History

British East India Company
- Name: Glatton
- Owner: Richard Neave
- Builder: Wells, Deptford
- Launched: 17 November 1762
- Fate: Sold 1772

Great Britain
- Name: Lord Howe
- Namesake: Lord Howe
- Owner: Mather & Co.
- Acquired: 1772 by purchase
- Fate: Last listed 1781; probably foundered

General characteristics
- Tons burthen: 499, or 676, or 720 (bm)
- Sail plan: Full-rigged ship
- Armament: 1778:14 × 9-pounder guns; 1780:24 × 9-pounder + 6 × 6-pounder guns;

= Glatton (1762 EIC ship) =

Glatton was launched as an East Indiaman. She made four voyages for the British East India Company (EIC) before her owners sold her in 1772. Her new owner, James Mather, renamed her Lord Howe and first deployed her to bring timber from North America to England. Mather then hired her out as a transport.
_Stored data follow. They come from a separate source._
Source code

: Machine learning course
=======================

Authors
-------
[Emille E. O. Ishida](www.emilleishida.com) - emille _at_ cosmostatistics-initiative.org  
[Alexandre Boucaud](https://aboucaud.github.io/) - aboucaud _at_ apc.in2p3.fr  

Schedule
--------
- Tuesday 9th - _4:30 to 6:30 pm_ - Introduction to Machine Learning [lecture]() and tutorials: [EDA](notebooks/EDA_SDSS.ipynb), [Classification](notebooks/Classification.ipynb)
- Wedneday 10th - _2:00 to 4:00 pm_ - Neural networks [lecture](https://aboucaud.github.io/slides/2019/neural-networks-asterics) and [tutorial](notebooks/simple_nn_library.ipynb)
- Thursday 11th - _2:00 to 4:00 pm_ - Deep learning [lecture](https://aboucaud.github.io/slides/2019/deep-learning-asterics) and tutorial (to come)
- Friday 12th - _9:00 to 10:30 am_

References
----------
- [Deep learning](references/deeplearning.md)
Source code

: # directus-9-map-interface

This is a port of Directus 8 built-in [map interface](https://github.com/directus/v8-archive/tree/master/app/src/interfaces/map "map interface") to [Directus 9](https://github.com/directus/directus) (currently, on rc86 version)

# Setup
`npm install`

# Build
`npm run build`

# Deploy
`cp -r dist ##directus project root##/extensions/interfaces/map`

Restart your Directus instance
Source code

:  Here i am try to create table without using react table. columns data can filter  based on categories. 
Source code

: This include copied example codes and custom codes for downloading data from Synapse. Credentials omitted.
She was last listed in 1782 and was probably the "ordinance storeship Lord Howe" that foundered in that year.

==Career==
1st EIC voyage (1763–1764): Captain Richard Doveton sailed from Portsmouth on 7 March 1763, bound for the East Indies and China. Glatton reached Benkulen on 29 July, and Batavia on 6 November. She arrived at Whampoa anchorage on 30 January 1764. Homeward-bound, she crossed the Second Bar on 25 March, reached st Helena on 8 August, and arrived back at Long Reach on 15 November.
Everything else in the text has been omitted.